**Aim of the task**
Reproduce every line of the material below exactly. No pictures belong in the copy.

**Data provided**
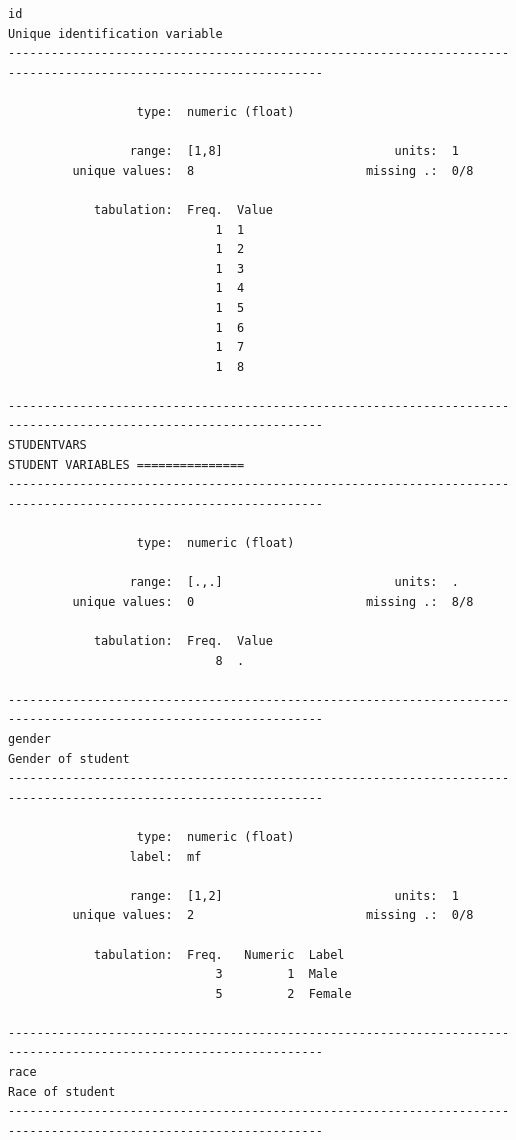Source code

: \documentclass[
]{book}
\begin{document}
\begin{verbatim}
id                                                                                  Unique identification variable
------------------------------------------------------------------------------------------------------------------

                  type:  numeric (float)

                 range:  [1,8]                        units:  1
         unique values:  8                        missing .:  0/8

            tabulation:  Freq.  Value
                             1  1
                             1  2
                             1  3
                             1  4
                             1  5
                             1  6
                             1  7
                             1  8

------------------------------------------------------------------------------------------------------------------
STUDENTVARS                                                                      STUDENT VARIABLES ===============
------------------------------------------------------------------------------------------------------------------

                  type:  numeric (float)

                 range:  [.,.]                        units:  .
         unique values:  0                        missing .:  8/8

            tabulation:  Freq.  Value
                             8  .

------------------------------------------------------------------------------------------------------------------
gender                                                                                           Gender of student
------------------------------------------------------------------------------------------------------------------

                  type:  numeric (float)
                 label:  mf

                 range:  [1,2]                        units:  1
         unique values:  2                        missing .:  0/8

            tabulation:  Freq.   Numeric  Label
                             3         1  Male
                             5         2  Female

------------------------------------------------------------------------------------------------------------------
race                                                                                               Race of student
------------------------------------------------------------------------------------------------------------------


\end{verbatim}
\end{document}
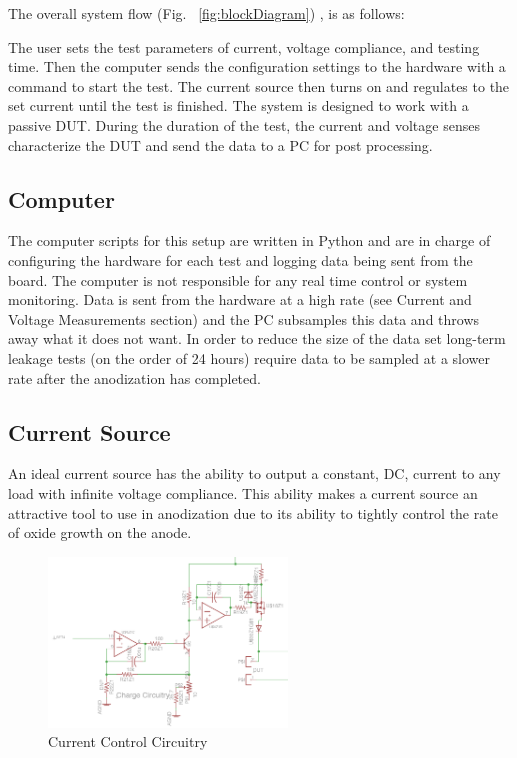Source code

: \documentclass[journal]{IEEEtran}
\begin{document}
The overall system flow (Fig. ~\ref{fig:blockDiagram}) , is as follows:

The user sets the test parameters of current, voltage compliance, and testing time. Then the computer sends the configuration settings to the hardware with a command to start the test. The current source then turns on and regulates to the set current until the test is finished. The system is designed to work with a passive DUT. During the duration of the test, the current and voltage senses characterize the DUT and send the data to a PC for post processing.

\subsection{Computer}

The computer scripts for this setup are written in Python and are in charge of configuring the hardware for each test and logging data being sent from the board. The computer is not responsible for any real time control or system monitoring. Data is sent from the hardware at a high rate (see Current and Voltage Measurements section) and the PC subsamples this data and throws away what it does not want. In order to reduce the size of the data set long-term leakage tests (on the order of 24 hours) require data to be sampled at a slower rate after the anodization has completed.


\subsection{Current Source}

An ideal current source has the ability to output a constant, DC, current to any load with infinite voltage compliance. This ability makes a current source an attractive tool to use in anodization due to its ability to tightly control the rate of oxide growth on the anode.

\begin{figure}[here]
\centering
\includegraphics[width=2.5in]{currentMirror}
\caption{Current Control Circuitry}
\label{fig:currentMirror}
\end{figure}
\end{document}
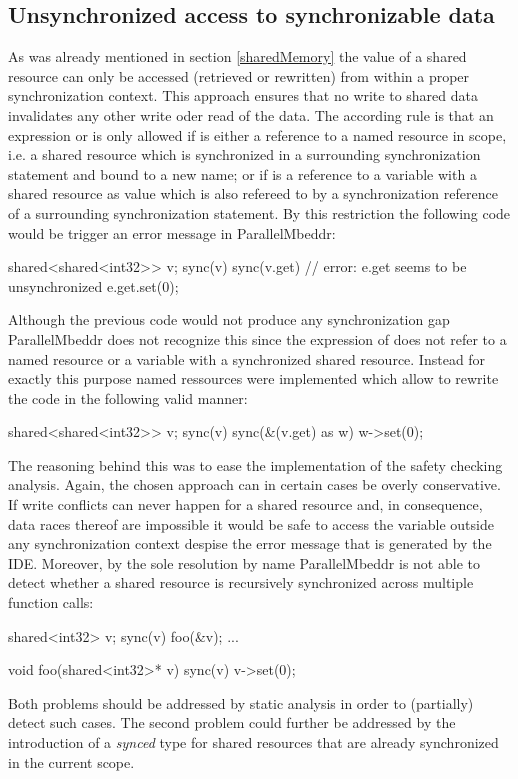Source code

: \subsection{Unsynchronized access to synchronizable data}
As was already mentioned in section \ref*{sharedMemory} the value of a shared resource can only be accessed (retrieved or rewritten) from within a proper synchronization context. This approach ensures that no write to shared data invalidates any other write oder read of the data. The according rule is that an expression  or  is only allowed if  is either a reference to a named resource in scope, i.e. a shared resource which is synchronized in a surrounding synchronization statement and bound to a new name; or if  is a reference to a variable with a shared resource as value which is also refereed to by a synchronization reference of a surrounding synchronization statement. By this restriction the following code would be trigger an error message in ParallelMbeddr:
\begin{ccode}
shared<shared<int32>> v;
sync(v) {
  sync(v.get) {
    // error: e.get seems to be unsynchronized
    e.get.set(0);
  }
}
\end{ccode}
Although the previous code would not produce any synchronization gap ParallelMbeddr does not recognize this since the expression  of  does not refer to a named resource or a variable with a synchronized shared resource. Instead for exactly this purpose named ressources were implemented which allow to rewrite the code in the following valid manner:
\begin{ccode}
shared<shared<int32>> v;
sync(v) {
  sync(&(v.get) as w) {
    w->set(0);
  }
}
\end{ccode}
The reasoning behind this was to ease the implementation of the safety checking analysis. Again, the chosen approach can in certain cases be overly conservative. If write conflicts can never happen for a shared resource and, in consequence, data races thereof are impossible it would be safe to access the variable outside any synchronization context despise the error message that is generated by the IDE. Moreover, by the sole resolution by name ParallelMbeddr is not able to detect whether a shared resource is recursively synchronized across multiple function calls:
\begin{ccode}
  shared<int32> v;
  sync(v) { foo(&v); }
  ...

void foo(shared<int32>* v) {
  sync(v) { v->set(0); }
}
\end{ccode}
Both problems should be addressed by static analysis in order to (partially) detect such cases. The second problem could further be addressed by the introduction of a \textit{synced} type for shared resources that are already synchronized in the current scope.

**Solution**
Source code

: \documentclass[
]{book}
\begin{document}
\begin{verbatim}
id                                                                                  Unique identification variable
------------------------------------------------------------------------------------------------------------------

                  type:  numeric (float)

                 range:  [1,8]                        units:  1
         unique values:  8                        missing .:  0/8

            tabulation:  Freq.  Value
                             1  1
                             1  2
                             1  3
                             1  4
                             1  5
                             1  6
                             1  7
                             1  8

------------------------------------------------------------------------------------------------------------------
STUDENTVARS                                                                      STUDENT VARIABLES ===============
------------------------------------------------------------------------------------------------------------------

                  type:  numeric (float)

                 range:  [.,.]                        units:  .
         unique values:  0                        missing .:  8/8

            tabulation:  Freq.  Value
                             8  .

------------------------------------------------------------------------------------------------------------------
gender                                                                                           Gender of student
------------------------------------------------------------------------------------------------------------------

                  type:  numeric (float)
                 label:  mf

                 range:  [1,2]                        units:  1
         unique values:  2                        missing .:  0/8

            tabulation:  Freq.   Numeric  Label
                             3         1  Male
                             5         2  Female

------------------------------------------------------------------------------------------------------------------
race                                                                                               Race of student
------------------------------------------------------------------------------------------------------------------


\end{verbatim}
\end{document}
Source code

: \documentclass[journal]{IEEEtran}
\begin{document}
The overall system flow (Fig. ~\ref{fig:blockDiagram}) , is as follows:

The user sets the test parameters of current, voltage compliance, and testing time. Then the computer sends the configuration settings to the hardware with a command to start the test. The current source then turns on and regulates to the set current until the test is finished. The system is designed to work with a passive DUT. During the duration of the test, the current and voltage senses characterize the DUT and send the data to a PC for post processing.

\subsection{Computer}

The computer scripts for this setup are written in Python and are in charge of configuring the hardware for each test and logging data being sent from the board. The computer is not responsible for any real time control or system monitoring. Data is sent from the hardware at a high rate (see Current and Voltage Measurements section) and the PC subsamples this data and throws away what it does not want. In order to reduce the size of the data set long-term leakage tests (on the order of 24 hours) require data to be sampled at a slower rate after the anodization has completed.


\subsection{Current Source}

An ideal current source has the ability to output a constant, DC, current to any load with infinite voltage compliance. This ability makes a current source an attractive tool to use in anodization due to its ability to tightly control the rate of oxide growth on the anode.

\begin{figure}[here]
\centering
\includegraphics[width=2.5in]{currentMirror}
\caption{Current Control Circuitry}
\label{fig:currentMirror}
\end{figure}
\end{document}
Source code

: \subsection{Unsynchronized access to synchronizable data}
As was already mentioned in section \ref*{sharedMemory} the value of a shared resource can only be accessed (retrieved or rewritten) from within a proper synchronization context. This approach ensures that no write to shared data invalidates any other write oder read of the data. The according rule is that an expression  or  is only allowed if  is either a reference to a named resource in scope, i.e. a shared resource which is synchronized in a surrounding synchronization statement and bound to a new name; or if  is a reference to a variable with a shared resource as value which is also refereed to by a synchronization reference of a surrounding synchronization statement. By this restriction the following code would be trigger an error message in ParallelMbeddr:
\begin{ccode}
shared<shared<int32>> v;
sync(v) {
  sync(v.get) {
    // error: e.get seems to be unsynchronized
    e.get.set(0);
  }
}
\end{ccode}
Although the previous code would not produce any synchronization gap ParallelMbeddr does not recognize this since the expression  of  does not refer to a named resource or a variable with a synchronized shared resource. Instead for exactly this purpose named ressources were implemented which allow to rewrite the code in the following valid manner:
\begin{ccode}
shared<shared<int32>> v;
sync(v) {
  sync(&(v.get) as w) {
    w->set(0);
  }
}
\end{ccode}
The reasoning behind this was to ease the implementation of the safety checking analysis. Again, the chosen approach can in certain cases be overly conservative. If write conflicts can never happen for a shared resource and, in consequence, data races thereof are impossible it would be safe to access the variable outside any synchronization context despise the error message that is generated by the IDE. Moreover, by the sole resolution by name ParallelMbeddr is not able to detect whether a shared resource is recursively synchronized across multiple function calls:
\begin{ccode}
  shared<int32> v;
  sync(v) { foo(&v); }
  ...

void foo(shared<int32>* v) {
  sync(v) { v->set(0); }
}
\end{ccode}
Both problems should be addressed by static analysis in order to (partially) detect such cases. The second problem could further be addressed by the introduction of a \textit{synced} type for shared resources that are already synchronized in the current scope.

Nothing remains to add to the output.